Work required> Retrieve each line that contains the word "through" from the entries below.

BEGIN Study material

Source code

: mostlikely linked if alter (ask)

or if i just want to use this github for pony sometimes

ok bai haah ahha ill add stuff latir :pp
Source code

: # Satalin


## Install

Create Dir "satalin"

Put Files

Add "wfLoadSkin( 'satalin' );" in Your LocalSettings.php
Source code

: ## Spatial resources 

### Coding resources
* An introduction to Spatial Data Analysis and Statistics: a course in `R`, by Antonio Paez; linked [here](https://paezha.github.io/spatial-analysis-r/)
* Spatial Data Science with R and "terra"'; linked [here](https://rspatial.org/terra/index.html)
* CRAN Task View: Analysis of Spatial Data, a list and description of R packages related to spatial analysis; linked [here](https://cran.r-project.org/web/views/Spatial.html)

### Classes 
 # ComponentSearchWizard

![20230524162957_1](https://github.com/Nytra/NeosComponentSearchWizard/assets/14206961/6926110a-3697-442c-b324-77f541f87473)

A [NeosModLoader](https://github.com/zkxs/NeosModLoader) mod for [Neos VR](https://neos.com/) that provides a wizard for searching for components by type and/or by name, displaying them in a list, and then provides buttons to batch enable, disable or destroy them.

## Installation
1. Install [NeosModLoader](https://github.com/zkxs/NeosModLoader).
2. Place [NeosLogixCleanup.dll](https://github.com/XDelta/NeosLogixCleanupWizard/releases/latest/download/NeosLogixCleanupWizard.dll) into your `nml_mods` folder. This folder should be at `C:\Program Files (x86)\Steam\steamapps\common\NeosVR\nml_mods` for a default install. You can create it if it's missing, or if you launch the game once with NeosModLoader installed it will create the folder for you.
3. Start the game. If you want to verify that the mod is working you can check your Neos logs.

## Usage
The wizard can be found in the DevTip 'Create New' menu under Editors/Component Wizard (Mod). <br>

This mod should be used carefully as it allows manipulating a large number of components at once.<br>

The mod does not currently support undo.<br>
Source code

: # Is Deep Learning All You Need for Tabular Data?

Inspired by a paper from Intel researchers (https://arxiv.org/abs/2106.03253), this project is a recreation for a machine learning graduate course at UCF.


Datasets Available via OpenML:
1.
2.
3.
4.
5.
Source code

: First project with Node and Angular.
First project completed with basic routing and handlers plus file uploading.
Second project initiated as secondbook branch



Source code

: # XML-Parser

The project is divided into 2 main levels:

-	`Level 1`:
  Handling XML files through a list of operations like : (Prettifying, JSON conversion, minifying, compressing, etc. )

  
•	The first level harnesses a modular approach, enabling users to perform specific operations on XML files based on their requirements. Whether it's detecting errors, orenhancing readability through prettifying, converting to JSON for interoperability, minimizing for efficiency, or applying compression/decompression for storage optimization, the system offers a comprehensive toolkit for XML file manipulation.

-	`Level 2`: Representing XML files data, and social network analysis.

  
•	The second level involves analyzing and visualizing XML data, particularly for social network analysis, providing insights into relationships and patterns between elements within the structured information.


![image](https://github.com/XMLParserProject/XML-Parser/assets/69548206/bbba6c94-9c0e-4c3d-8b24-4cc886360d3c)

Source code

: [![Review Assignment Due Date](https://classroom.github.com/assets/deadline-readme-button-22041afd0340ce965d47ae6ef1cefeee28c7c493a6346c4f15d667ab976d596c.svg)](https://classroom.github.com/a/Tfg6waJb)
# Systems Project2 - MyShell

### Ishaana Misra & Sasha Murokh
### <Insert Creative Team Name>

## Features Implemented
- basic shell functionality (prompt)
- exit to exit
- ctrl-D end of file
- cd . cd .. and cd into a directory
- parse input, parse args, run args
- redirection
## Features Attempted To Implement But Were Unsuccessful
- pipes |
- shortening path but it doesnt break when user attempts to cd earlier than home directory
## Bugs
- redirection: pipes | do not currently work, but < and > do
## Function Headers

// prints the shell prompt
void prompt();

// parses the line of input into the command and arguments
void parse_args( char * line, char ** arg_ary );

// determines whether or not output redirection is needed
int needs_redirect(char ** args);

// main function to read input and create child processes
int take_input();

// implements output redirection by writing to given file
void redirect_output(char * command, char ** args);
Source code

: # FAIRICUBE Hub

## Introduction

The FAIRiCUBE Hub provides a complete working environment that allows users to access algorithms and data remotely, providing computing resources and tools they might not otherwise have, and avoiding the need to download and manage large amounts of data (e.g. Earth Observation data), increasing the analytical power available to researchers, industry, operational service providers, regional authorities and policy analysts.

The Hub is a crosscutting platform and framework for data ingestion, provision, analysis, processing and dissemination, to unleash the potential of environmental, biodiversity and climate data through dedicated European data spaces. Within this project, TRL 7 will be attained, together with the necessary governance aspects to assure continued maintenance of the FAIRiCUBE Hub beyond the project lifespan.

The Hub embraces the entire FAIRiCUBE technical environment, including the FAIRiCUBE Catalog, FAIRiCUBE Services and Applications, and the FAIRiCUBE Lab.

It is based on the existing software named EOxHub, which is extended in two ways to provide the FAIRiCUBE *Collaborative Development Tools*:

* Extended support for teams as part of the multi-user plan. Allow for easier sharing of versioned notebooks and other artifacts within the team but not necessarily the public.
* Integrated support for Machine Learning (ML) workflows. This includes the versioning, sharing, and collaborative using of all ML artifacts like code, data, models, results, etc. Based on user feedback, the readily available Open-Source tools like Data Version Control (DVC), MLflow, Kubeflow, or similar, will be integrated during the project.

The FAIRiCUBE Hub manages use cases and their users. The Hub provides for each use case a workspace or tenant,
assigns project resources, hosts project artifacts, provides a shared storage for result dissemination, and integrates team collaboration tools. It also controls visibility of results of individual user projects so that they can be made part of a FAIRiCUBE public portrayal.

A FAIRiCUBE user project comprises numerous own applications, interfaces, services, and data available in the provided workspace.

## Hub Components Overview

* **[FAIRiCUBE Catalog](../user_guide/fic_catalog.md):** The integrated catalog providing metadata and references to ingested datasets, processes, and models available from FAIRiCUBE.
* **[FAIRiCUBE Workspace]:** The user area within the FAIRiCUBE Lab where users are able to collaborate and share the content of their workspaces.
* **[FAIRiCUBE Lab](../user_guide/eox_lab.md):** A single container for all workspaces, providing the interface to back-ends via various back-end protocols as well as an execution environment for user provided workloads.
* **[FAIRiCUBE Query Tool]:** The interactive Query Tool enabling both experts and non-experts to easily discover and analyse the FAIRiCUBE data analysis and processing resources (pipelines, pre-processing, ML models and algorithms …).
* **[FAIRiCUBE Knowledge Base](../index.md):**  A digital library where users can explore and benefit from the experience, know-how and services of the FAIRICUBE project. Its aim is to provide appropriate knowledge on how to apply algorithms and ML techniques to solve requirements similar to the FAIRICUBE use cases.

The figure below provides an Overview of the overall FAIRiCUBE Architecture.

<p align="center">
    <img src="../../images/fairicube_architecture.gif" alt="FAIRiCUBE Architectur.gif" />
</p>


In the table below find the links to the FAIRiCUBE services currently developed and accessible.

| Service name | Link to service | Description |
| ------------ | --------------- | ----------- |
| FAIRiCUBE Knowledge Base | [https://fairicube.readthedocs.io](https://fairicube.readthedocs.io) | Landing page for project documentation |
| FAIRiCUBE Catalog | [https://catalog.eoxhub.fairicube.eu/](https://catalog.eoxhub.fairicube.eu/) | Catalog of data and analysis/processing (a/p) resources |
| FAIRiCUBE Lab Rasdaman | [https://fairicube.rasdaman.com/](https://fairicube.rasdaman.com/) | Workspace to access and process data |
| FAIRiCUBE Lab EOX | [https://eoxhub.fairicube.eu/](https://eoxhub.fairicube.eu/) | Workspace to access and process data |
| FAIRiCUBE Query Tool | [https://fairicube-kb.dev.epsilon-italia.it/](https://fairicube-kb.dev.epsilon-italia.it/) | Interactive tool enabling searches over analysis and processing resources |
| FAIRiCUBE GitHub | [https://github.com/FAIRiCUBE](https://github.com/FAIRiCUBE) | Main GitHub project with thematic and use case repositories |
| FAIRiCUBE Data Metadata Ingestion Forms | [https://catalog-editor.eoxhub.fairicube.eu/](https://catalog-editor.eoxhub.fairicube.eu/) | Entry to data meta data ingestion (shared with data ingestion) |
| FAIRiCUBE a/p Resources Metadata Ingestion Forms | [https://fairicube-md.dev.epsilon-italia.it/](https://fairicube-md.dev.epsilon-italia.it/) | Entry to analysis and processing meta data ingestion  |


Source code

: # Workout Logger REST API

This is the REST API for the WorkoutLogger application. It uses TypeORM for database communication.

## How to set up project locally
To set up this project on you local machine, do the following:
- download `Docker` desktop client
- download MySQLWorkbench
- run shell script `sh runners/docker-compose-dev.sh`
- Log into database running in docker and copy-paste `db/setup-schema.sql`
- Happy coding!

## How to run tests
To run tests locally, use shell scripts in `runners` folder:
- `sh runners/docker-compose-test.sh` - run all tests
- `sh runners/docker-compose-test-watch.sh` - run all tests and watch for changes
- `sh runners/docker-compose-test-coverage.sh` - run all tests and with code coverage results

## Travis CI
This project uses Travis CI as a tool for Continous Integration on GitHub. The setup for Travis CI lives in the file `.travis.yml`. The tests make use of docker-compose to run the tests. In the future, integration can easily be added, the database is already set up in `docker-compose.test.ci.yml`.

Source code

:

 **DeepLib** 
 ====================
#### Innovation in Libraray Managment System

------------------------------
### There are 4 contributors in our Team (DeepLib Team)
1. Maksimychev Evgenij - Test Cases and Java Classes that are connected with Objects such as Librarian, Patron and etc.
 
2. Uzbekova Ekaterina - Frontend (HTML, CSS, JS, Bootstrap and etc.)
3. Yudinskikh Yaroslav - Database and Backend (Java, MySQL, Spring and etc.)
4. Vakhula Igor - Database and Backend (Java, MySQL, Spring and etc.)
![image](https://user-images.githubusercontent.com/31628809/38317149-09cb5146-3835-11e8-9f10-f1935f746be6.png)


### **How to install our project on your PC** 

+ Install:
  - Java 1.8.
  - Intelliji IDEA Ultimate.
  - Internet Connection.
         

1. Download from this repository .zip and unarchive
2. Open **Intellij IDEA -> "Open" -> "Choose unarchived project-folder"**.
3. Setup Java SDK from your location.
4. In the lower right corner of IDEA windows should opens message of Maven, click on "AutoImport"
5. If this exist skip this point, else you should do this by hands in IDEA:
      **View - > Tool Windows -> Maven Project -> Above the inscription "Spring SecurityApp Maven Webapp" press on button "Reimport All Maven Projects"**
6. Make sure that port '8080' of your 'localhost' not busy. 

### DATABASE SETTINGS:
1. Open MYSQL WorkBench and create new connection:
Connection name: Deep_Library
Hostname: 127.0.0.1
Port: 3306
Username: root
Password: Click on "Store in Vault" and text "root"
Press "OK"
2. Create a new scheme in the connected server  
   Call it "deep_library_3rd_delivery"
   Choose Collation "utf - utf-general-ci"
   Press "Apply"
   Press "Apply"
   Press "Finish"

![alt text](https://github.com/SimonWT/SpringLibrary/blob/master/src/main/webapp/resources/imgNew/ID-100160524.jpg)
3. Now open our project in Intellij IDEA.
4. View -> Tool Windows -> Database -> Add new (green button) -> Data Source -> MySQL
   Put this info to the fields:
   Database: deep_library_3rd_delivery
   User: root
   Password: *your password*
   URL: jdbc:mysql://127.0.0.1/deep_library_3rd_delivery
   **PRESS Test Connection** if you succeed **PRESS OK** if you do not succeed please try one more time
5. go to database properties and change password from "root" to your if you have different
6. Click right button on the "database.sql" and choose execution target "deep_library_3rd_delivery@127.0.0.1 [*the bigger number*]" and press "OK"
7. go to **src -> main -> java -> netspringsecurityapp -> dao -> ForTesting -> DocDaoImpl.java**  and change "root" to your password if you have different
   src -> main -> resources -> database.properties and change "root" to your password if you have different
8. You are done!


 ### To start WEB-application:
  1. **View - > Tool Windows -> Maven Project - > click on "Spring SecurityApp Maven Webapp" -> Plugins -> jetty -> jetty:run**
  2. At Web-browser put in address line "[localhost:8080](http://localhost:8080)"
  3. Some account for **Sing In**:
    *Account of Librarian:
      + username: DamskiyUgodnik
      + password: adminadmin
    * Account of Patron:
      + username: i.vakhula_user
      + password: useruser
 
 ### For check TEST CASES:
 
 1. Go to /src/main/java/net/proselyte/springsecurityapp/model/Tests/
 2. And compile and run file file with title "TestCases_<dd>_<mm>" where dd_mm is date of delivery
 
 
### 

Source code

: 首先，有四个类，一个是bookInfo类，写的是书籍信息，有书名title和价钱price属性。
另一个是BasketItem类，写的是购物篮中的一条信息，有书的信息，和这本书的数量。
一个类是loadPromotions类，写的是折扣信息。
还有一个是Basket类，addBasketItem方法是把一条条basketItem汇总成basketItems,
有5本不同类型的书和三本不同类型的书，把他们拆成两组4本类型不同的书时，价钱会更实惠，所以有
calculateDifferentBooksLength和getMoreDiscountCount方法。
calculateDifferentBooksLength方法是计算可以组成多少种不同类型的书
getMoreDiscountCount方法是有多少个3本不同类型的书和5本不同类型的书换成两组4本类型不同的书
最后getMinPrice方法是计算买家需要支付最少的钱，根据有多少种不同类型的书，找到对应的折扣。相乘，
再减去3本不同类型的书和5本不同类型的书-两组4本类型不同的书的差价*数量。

END Study material

Written solution>
  Handling XML files through a list of operations like : (Prettifying, JSON conversion, minifying, compressing, etc. )
•	The first level harnesses a modular approach, enabling users to perform specific operations on XML files based on their requirements. Whether it's detecting errors, orenhancing readability through prettifying, converting to JSON for interoperability, minimizing for efficiency, or applying compression/decompression for storage optimization, the system offers a comprehensive toolkit for XML file manipulation.
The Hub is a crosscutting platform and framework for data ingestion, provision, analysis, processing and dissemination, to unleash the potential of environmental, biodiversity and climate data through dedicated European data spaces. Within this project, TRL 7 will be attained, together with the necessary governance aspects to assure continued maintenance of the FAIRiCUBE Hub beyond the project lifespan.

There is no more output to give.